» **INSTRUCTIONS FOR THE TASK**:
Exactly reproduce the data from its first line through the line with "Device Tree Blob", leaving out every line after it.

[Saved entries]
..............................

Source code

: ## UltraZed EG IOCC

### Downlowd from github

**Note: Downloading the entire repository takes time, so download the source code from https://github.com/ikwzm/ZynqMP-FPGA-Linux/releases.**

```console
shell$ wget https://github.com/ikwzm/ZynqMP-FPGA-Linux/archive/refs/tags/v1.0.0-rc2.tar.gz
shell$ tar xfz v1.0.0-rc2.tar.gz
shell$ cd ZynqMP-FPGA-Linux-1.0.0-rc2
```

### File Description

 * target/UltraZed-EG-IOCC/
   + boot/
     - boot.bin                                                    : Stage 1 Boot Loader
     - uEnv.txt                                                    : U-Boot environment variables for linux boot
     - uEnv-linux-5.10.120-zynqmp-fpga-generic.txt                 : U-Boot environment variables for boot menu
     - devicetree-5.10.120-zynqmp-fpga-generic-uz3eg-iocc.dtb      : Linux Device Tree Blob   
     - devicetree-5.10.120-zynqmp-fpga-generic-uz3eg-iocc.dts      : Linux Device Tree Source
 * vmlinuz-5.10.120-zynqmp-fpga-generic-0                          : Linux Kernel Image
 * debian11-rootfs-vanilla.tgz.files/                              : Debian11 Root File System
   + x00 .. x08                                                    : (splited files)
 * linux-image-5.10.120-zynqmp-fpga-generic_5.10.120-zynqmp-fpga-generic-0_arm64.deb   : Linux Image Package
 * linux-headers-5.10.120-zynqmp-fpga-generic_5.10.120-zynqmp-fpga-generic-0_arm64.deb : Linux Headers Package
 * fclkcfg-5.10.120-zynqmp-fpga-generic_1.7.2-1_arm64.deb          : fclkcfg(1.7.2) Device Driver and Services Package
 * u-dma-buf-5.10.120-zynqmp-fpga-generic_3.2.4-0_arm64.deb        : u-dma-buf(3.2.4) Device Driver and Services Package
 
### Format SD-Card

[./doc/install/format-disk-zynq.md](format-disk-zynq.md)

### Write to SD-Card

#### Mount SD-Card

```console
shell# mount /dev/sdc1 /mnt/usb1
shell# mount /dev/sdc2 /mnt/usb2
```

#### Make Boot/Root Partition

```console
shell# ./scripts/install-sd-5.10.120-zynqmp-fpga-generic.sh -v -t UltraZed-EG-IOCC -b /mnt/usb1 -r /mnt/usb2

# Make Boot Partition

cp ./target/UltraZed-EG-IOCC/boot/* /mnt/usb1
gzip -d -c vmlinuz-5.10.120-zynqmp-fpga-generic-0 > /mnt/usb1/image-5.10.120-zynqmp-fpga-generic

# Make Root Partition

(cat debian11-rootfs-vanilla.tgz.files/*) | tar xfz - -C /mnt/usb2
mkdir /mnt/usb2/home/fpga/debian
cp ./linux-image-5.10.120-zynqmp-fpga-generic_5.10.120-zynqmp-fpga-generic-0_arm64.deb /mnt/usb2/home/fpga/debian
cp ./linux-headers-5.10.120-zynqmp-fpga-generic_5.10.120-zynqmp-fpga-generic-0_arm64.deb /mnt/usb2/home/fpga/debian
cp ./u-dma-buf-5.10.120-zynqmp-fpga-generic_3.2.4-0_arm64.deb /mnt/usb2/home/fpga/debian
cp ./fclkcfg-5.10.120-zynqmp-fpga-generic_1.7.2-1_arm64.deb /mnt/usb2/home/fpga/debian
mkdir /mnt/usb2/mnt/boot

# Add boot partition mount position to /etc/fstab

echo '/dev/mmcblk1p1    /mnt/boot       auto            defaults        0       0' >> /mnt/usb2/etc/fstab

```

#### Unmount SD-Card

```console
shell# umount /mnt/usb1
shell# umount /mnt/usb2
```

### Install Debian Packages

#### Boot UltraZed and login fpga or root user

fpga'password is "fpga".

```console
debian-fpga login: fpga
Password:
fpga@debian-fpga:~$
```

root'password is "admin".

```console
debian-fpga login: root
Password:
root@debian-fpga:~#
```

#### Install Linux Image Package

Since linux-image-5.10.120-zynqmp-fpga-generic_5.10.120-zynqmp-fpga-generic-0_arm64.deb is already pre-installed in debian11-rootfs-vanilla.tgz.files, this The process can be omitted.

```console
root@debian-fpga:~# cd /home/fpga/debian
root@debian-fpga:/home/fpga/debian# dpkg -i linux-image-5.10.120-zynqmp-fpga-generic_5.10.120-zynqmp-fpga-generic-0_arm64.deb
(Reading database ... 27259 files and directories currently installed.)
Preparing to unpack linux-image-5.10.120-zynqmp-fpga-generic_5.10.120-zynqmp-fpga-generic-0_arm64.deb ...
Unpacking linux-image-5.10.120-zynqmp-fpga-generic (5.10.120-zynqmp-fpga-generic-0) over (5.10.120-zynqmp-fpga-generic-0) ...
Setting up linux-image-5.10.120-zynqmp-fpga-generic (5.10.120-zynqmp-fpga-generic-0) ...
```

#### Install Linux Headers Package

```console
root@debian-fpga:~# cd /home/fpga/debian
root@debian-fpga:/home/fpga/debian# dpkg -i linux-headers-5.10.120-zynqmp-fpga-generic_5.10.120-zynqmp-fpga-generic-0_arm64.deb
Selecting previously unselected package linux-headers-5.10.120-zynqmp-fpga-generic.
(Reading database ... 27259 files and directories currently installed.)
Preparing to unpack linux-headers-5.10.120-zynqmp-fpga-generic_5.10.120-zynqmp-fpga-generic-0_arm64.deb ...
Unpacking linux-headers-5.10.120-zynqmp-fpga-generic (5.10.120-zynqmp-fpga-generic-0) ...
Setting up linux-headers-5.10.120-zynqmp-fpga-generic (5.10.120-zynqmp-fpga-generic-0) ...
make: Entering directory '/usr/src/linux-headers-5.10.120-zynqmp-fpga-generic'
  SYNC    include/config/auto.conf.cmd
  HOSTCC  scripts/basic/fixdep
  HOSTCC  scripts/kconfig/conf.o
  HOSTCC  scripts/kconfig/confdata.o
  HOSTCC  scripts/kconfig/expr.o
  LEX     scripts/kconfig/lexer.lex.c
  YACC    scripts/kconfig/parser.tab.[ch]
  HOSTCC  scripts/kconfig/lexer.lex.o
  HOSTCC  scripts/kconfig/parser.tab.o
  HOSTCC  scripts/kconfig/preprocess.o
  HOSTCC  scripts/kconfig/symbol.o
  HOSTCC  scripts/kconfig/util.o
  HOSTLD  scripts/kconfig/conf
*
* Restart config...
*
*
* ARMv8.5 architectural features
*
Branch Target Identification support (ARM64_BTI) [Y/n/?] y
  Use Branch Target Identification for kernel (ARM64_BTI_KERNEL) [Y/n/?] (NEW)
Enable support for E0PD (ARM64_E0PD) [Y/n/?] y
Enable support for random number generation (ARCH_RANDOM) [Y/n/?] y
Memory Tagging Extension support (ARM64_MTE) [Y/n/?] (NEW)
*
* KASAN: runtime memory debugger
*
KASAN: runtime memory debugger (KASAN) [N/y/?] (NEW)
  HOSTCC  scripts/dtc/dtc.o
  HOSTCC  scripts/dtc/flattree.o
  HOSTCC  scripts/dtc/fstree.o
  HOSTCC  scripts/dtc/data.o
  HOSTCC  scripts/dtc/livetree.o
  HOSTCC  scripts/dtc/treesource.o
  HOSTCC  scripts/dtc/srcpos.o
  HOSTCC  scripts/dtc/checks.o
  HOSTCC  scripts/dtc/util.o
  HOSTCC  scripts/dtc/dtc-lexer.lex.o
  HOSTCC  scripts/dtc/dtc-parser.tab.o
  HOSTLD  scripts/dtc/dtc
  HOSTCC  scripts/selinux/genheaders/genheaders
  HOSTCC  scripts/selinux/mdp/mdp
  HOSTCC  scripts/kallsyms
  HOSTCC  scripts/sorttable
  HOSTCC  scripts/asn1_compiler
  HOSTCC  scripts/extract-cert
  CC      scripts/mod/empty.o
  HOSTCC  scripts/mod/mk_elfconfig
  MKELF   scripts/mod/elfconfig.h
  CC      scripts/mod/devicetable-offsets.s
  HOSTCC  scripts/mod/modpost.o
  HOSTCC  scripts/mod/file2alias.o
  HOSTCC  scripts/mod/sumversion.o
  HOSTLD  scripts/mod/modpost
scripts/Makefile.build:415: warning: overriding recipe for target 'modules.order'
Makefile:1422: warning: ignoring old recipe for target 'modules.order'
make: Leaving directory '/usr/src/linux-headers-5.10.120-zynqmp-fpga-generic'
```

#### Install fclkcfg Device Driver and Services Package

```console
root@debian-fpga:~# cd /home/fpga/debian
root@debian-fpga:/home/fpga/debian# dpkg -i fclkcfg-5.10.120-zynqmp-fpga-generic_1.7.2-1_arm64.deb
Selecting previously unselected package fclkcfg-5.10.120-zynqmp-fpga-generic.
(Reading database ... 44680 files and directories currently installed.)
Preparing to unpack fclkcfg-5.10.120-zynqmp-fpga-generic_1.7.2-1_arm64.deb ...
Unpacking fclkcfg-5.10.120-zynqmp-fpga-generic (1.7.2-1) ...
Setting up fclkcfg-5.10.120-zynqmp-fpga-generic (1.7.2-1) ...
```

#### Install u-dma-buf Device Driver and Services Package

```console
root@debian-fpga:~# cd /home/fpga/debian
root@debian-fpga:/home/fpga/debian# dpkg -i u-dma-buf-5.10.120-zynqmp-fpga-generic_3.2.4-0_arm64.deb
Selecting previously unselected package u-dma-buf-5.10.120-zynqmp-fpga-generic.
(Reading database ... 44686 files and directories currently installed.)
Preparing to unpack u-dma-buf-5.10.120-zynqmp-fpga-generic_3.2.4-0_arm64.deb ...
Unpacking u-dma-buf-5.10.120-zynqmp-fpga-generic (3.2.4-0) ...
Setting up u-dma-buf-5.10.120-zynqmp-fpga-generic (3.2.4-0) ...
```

..............................

» **TASK RESPONSE**:
Source code

: ## UltraZed EG IOCC

### Downlowd from github

**Note: Downloading the entire repository takes time, so download the source code from https://github.com/ikwzm/ZynqMP-FPGA-Linux/releases.**

```console
shell$ wget https://github.com/ikwzm/ZynqMP-FPGA-Linux/archive/refs/tags/v1.0.0-rc2.tar.gz
shell$ tar xfz v1.0.0-rc2.tar.gz
shell$ cd ZynqMP-FPGA-Linux-1.0.0-rc2
```

### File Description

 * target/UltraZed-EG-IOCC/
   + boot/
     - boot.bin                                                    : Stage 1 Boot Loader
     - uEnv.txt                                                    : U-Boot environment variables for linux boot
     - uEnv-linux-5.10.120-zynqmp-fpga-generic.txt                 : U-Boot environment variables for boot menu
     - devicetree-5.10.120-zynqmp-fpga-generic-uz3eg-iocc.dtb      : Linux Device Tree Blob   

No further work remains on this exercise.